While this transformation from organization to ideology presents myriad difficulties for security and intelligence services, one aspect that has been overlooked is the evolving nature of the financing facilitating the emergence and operations of these quasi-independent actors. 

As the effervescent bands of al-Qaeda 2.0 develop and mature to the point of carrying out an operation, they require funding.  Befitting their position outside the hierarchy of al-Qaeda, their recourse to institutional funding is limited.  Even if they were able to tap into al-Qaeda coffers and apply for a grant, so to speak, they would still have to contend with a worldwide financial crackdown on terrorist financing.  These impediments to utilizing established funding networks will force bands to increasingly turn towards small-scale criminal enterprises to finance their operations. 

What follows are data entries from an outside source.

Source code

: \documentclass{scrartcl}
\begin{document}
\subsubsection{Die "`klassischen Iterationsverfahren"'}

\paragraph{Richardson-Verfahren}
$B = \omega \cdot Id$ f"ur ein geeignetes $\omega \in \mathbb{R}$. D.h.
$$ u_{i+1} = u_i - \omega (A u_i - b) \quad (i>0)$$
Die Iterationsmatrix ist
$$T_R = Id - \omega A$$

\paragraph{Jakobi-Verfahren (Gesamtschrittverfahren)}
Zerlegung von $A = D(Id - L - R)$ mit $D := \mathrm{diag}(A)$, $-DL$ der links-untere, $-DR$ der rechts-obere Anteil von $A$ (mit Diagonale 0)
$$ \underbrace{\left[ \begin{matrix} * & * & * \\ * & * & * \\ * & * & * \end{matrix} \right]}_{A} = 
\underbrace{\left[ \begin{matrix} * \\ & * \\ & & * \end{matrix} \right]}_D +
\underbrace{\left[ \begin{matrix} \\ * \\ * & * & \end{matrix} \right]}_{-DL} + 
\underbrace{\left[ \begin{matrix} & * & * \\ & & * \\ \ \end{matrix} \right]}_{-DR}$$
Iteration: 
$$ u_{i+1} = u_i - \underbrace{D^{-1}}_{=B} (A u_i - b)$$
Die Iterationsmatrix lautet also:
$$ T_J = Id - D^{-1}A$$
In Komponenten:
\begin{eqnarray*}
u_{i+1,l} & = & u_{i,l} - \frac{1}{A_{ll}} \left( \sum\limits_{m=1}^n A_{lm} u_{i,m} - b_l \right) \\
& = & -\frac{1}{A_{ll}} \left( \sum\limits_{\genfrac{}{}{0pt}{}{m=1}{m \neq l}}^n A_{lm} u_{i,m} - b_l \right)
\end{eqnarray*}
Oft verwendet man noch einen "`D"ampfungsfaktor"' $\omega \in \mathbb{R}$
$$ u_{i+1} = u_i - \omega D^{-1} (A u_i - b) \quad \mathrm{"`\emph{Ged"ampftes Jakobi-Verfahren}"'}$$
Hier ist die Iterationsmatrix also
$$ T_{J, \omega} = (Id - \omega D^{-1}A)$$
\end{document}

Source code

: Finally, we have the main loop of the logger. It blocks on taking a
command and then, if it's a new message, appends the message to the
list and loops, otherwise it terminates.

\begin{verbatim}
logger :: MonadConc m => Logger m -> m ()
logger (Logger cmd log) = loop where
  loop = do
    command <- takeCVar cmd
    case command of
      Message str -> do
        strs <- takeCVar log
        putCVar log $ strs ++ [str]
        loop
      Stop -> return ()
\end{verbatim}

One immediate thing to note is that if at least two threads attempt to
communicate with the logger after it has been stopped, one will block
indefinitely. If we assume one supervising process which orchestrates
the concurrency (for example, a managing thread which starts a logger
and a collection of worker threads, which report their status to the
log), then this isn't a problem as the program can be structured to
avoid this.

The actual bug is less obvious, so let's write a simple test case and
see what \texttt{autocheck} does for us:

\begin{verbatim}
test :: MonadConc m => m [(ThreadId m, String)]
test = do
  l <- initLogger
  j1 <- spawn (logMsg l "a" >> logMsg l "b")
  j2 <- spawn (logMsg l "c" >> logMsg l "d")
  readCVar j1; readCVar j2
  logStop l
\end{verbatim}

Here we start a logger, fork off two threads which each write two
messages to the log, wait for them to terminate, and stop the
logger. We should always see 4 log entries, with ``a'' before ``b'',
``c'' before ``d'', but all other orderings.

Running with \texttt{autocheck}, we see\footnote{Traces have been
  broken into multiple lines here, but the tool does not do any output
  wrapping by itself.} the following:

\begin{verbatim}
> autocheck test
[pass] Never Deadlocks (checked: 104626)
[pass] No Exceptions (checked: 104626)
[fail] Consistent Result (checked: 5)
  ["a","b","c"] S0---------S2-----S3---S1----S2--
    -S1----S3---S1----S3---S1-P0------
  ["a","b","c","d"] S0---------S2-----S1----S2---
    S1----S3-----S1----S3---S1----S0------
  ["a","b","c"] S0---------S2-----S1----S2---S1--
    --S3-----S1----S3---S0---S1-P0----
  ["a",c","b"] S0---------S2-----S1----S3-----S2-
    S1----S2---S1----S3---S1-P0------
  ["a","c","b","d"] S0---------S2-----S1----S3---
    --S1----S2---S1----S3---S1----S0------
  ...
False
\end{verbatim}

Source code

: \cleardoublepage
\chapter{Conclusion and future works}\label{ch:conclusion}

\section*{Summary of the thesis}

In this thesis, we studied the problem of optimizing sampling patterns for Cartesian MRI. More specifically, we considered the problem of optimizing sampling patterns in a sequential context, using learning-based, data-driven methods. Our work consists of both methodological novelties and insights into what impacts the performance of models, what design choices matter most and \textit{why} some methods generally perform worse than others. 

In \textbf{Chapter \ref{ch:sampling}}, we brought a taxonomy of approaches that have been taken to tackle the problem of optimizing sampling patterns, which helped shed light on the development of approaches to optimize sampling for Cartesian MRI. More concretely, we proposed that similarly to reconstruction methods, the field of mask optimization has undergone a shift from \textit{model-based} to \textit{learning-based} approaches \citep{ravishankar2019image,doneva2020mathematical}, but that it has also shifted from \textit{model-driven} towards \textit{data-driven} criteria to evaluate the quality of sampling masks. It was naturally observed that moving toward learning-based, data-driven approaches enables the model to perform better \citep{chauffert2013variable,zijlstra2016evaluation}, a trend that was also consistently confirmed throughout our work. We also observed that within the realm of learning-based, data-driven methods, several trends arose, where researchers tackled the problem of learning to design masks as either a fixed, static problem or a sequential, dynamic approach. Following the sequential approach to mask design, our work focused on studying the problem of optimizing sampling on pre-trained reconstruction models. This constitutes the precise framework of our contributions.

The crime-terrorism nexus is an established fact among terror groups for a number of reasons.  Crime is self starting and requires no particular training or expertise.  The underworld many of these bands inhabit is rife with opportunities for collaboration or interaction with criminal elements.  Strands of the Algerian GIA in Europe provided the bulk of the organization's funds through petty theft and credit card fraud.  The network headed by Abu Musab al Zarqawi, al Tawhid, got its start trafficking in forged documents and immigrant smuggling between the Middle East and Europe.  Some observers argue that al-Qaeda derived a bulk of its income from the opium trade in south Asia.  This tactic isn't limited to Sunni jihadis - Hezbollah has gotten into the act by tapping into a simple and efficient cigarette smuggling racket.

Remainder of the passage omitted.